Most cultivated archaea thrive under extreme environmental conditions, such as temperatures between 70 - 113 °C, low pH or high salt concentrations. However, with molecular ecological methods, specific lineages of archaea have also been detected in common place environments, as for example soils and the marine plankton. Their high abundance indicates, that these archaea should be of global ecological significance. However, their phenotypic and physiological properties are still largely unknown.
Our research interests involve
- the study of stress-induced transcriptional regulation in the hyperthermophilic archaeon Sulfolobus solfataricus and its virus SSV1 to get insights into global regulatory networks and into regulatory factors interacting with the basic (eucaryotic-like) transcription machinery in hyperthermophilic archaea
- the characterization of as yet uncultivated microorganisms, in particular of archaea, by metagenomic and novel postgenomic techniques
In order to study genomic and phenotypic features of uncultivated archaea and bacteria we have initiated an environmental genomic approach that involves the construction of complex habitat-gene-libraries and the isolation and sequence analysis of genomic fragments that are identified within these libraries. For this purpose we have developed and optimized methods for the isolation of high-molecular weight DNA directly from terrestrial and sediment samples (up to 600 kbp). We have constructed large BAC- or fosmid-libraries and have currently stored around 7.5 Gbp of environmental DNA from soils, sediments, bacterial mats, marine invertebrates and hot springs. These libraries have been used to characterize genome fragments of crenarchaeota (archaea) from soil and sponges as well as an abundant and little characterized group of bacteria, the acidobacteria. Furthermore, our environmental libraries serve as a rich source for the isolation of novel enzymes and drugs for biotechnological use.

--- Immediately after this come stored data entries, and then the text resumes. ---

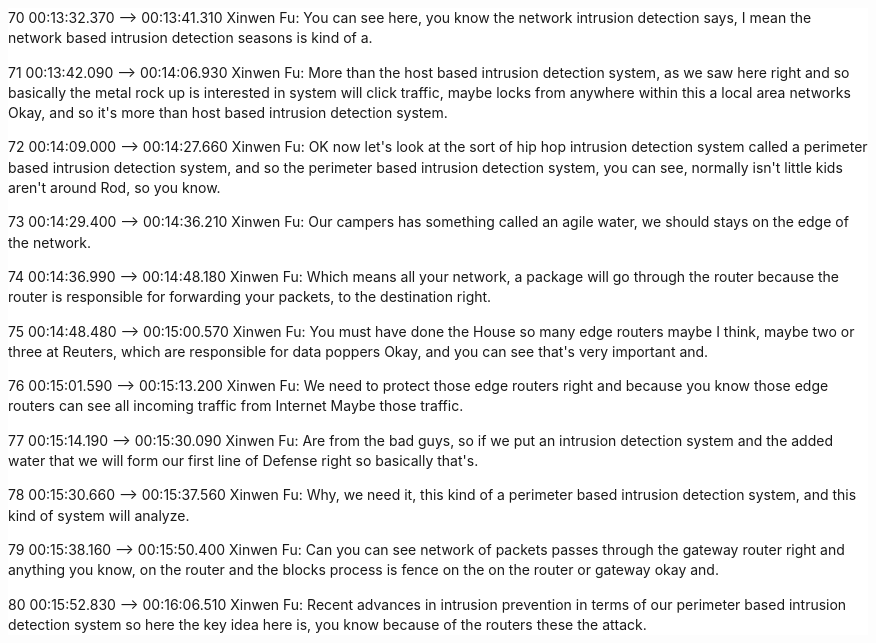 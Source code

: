 70
00:13:32.370 --> 00:13:41.310
Xinwen Fu: You can see here, you know the network intrusion detection says, I mean the network based intrusion detection seasons is kind of a.

71
00:13:42.090 --> 00:14:06.930
Xinwen Fu: More than the host based intrusion detection system, as we saw here right and so basically the metal rock up is interested in system will click traffic, maybe locks from anywhere within this a local area networks Okay, and so it's more than host based intrusion detection system.

72
00:14:09.000 --> 00:14:27.660
Xinwen Fu: OK now let's look at the sort of hip hop intrusion detection system called a perimeter based intrusion detection system, and so the perimeter based intrusion detection system, you can see, normally isn't little kids aren't around Rod, so you know.

73
00:14:29.400 --> 00:14:36.210
Xinwen Fu: Our campers has something called an agile water, we should stays on the edge of the network.

74
00:14:36.990 --> 00:14:48.180
Xinwen Fu: Which means all your network, a package will go through the router because the router is responsible for forwarding your packets, to the destination right.

75
00:14:48.480 --> 00:15:00.570
Xinwen Fu: You must have done the House so many edge routers maybe I think, maybe two or three at Reuters, which are responsible for data poppers Okay, and you can see that's very important and.

76
00:15:01.590 --> 00:15:13.200
Xinwen Fu: We need to protect those edge routers right and because you know those edge routers can see all incoming traffic from Internet Maybe those traffic.

77
00:15:14.190 --> 00:15:30.090
Xinwen Fu: Are from the bad guys, so if we put an intrusion detection system and the added water that we will form our first line of Defense right so basically that's.

78
00:15:30.660 --> 00:15:37.560
Xinwen Fu: Why, we need it, this kind of a perimeter based intrusion detection system, and this kind of system will analyze.

79
00:15:38.160 --> 00:15:50.400
Xinwen Fu: Can you can see network of packets passes through the gateway router right and anything you know, on the router and the blocks process is fence on the on the router or gateway okay and.

80
00:15:52.830 --> 00:16:06.510
Xinwen Fu: Recent advances in intrusion prevention in terms of our perimeter based intrusion detection system so here the key idea here is, you know because of the routers these the attack.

The detection of genes for a potential ammonia monooxygenase (Amo) on an archaeal fosmid from soil led to the hypothesis, that crenarchaeota from soil might be ammonia oxidizers. We have shown in transcription studies on soil samples, that the amo genes are transcribed and induced upon addition of ammonia. The cultivation of a marine archaeal ammonia oxidizer and of highly similar amo genes from marine environments in other laboratories recently supported our hypothesis of a widespread occurrence of ammonia oxidizing archaea. Using the amoA gene, encoding the A subunit of the key enzyme ammonia monooxygenase, we have now shown in qPCR studies that ammonia oxidizing archaea in both pristine and agricultural soils outnumber ammonia oxidizing bacteria by one to three orders of magnitude, not only in top soils but in particular also in greater depths.
Current and future investigations involve
- the quantification of ammonia-oxidizing archaea under various environmental conditions and attempts to cultivate representatives from various habitats for more detailed physiological and biochemical studies.
- the monitoring of the nitrification activity of archaea in environmental samples. For this study, we investigate the reaction of archaea to various inhibitors, such that we can distinguish both groups (ammonia oxidizing bacteria and archaea) in natural samples.
- A novel ongoing project has been initiated on hot springs in Iceland.